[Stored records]

+ + + + + + +

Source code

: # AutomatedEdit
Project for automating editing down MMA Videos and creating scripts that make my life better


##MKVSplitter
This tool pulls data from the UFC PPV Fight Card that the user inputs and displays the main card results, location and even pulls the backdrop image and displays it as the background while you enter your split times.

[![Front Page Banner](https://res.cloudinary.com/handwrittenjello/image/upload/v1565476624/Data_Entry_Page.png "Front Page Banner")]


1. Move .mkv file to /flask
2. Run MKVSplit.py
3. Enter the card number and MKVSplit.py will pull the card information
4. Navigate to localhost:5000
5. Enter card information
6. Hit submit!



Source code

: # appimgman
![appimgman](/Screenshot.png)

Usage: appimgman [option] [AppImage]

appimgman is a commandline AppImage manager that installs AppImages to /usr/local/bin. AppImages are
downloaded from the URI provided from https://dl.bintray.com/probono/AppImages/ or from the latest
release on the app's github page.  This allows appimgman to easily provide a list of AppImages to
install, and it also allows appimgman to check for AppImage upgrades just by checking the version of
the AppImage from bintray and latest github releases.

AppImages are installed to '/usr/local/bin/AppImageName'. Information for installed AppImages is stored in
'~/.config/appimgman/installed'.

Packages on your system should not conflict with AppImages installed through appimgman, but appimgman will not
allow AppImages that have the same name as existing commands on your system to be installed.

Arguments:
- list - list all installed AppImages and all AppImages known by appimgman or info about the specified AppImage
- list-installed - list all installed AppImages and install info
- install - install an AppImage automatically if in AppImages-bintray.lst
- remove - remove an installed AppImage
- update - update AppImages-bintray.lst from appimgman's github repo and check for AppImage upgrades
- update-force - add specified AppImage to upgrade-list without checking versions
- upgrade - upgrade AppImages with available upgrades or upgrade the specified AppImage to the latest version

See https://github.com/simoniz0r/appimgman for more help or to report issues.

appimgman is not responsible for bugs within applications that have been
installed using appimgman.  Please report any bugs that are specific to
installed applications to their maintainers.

+ + + + + + +

- _What to do_:
Return each line of the records above in which the word "latest" occurs.

- _Reply_:
downloaded from the URI provided from https://dl.bintray.com/probono/AppImages/ or from the latest
the AppImage from bintray and latest github releases.
- upgrade - upgrade AppImages with available upgrades or upgrade the specified AppImage to the latest version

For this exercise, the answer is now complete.